Good Oral Hygiene Postpones Alzheimer's

Alzheimer’s is a type of dementia that causes problems with memory, thinking and behavior. Researchers from University of Bergen have discovered that the onset of Alzheimer’s is tied with poor oral hygiene.

Piotr Mydel who is a researcher at the Broegelmanns Research LaboratoryDepartment of Clinical Science, University of Bergen (UiB) said that they have discovered DNA based proof that gum disease is related to the early onset of Alzheimer’s. 
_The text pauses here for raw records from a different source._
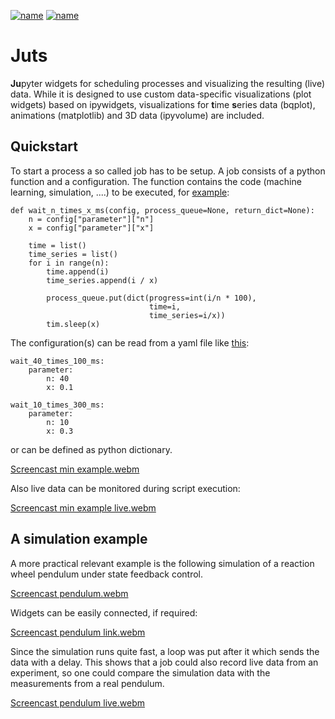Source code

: [![name](https://img.shields.io/pypi/v/juts?label=pypi%20package)](https://pypi.org/project/juts)
[![name](https://img.shields.io/pypi/dm/juts)](https://pypi.org/project/juts)

# Juts

**Ju**pyter widgets for scheduling processes and visualizing the resulting (live) data.
While it is designed to use custom data-specific visualizations (plot widgets) based on
ipywidgets, visualizations for **t**ime **s**eries data (bqplot), animations
(matplotlib) and 3D data (ipyvolume) are included.

## Quickstart

To start a process a so called job has to be setup. A job consists of a python function and a configuration. The function contains the code (machine learning, simulation, ....) to be executed, for [example](juts/examples/minimal_example.ipynb):
```
def wait_n_times_x_ms(config, process_queue=None, return_dict=None):
    n = config["parameter"]["n"]
    x = config["parameter"]["x"]
    
    time = list()
    time_series = list()
    for i in range(n):
        time.append(i)
        time_series.append(i / x)
        
        process_queue.put(dict(progress=int(i/n * 100),
                               time=i,
                               time_series=i/x))
        tim.sleep(x)
```
The configuration(s) can be read from a yaml file like [this](juts/examples/wait_n_times_x_ms.yml):
```
wait_40_times_100_ms:
    parameter:
        n: 40
        x: 0.1
        
wait_10_times_300_ms:
    parameter:
        n: 10
        x: 0.3
```
or can be defined as python dictionary.

[Screencast min example.webm](https://github.com/riemarc/juts/assets/18379817/0fa83a34-cefd-4f1e-99e9-49642ab31963)

Also live data can be monitored during script execution:

[Screencast min example live.webm](https://github.com/riemarc/juts/assets/18379817/99211beb-424d-4841-bc71-953307306967)


## A simulation example

A more practical relevant example is the following simulation of a reaction
wheel pendulum under state feedback control.

[Screencast pendulum.webm](https://github.com/riemarc/juts/assets/18379817/3e8c9edc-12aa-496f-ba14-4c0adc677900)

Widgets can be easily connected, if required:

[Screencast pendulum link.webm](https://github.com/riemarc/juts/assets/18379817/cb8567b2-4ec8-4d9c-9f09-1cb466accbb7)

Since the simulation runs quite
fast, a loop was put after it which sends the data with a delay. This shows that
a job could also record live data from an experiment, so one could compare the
simulation data with the measurements from a real pendulum.

[Screencast pendulum live.webm](https://github.com/riemarc/juts/assets/18379817/f8759a47-58ba-43f3-8196-8e319ea82b65)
They found that bacteria in the gum disease can make its way from mouth to the brain. These bacteria produce a protein that destroys nerve cells leading to Alzheimer's.

This finding supports the widely held belief by the dentists that good oral hygiene is critical for good overall health. Regularly brushing and flossing your teeth is the first step in this direction. You should also make a habit of getting teeth cleaned professionally by a dentist twice a year.

Good oral hygiene can prevent gum disease. Patients who already have a gum disease may not be able to control the disease by brushing and flossing alone. Such patients should seek professional help from a deep cleaning dentist.   

Gum Disease Symptoms

Gum disease is considered a “silent” disease because pain does not always accompany warning signs. 
See your Pittsburgh Dentist if you experience:

  • Gums that bleed while brushing teeth, using dental floss or biting into hard foods (like an apple)
  • Recurring redness, puffiness, tenderness or swelling of your gums
  • Pus between your teeth and gums
  • Persistent bad breath

At Kaur Dental of Fox Chapel, we recommend our patients schedule an oral hygiene visit  every 6 months. Most dental insurance companies typically cover 100% of your oral hygiene visit. Oral hygiene dentist visits reduce chances of future dental problems significantly.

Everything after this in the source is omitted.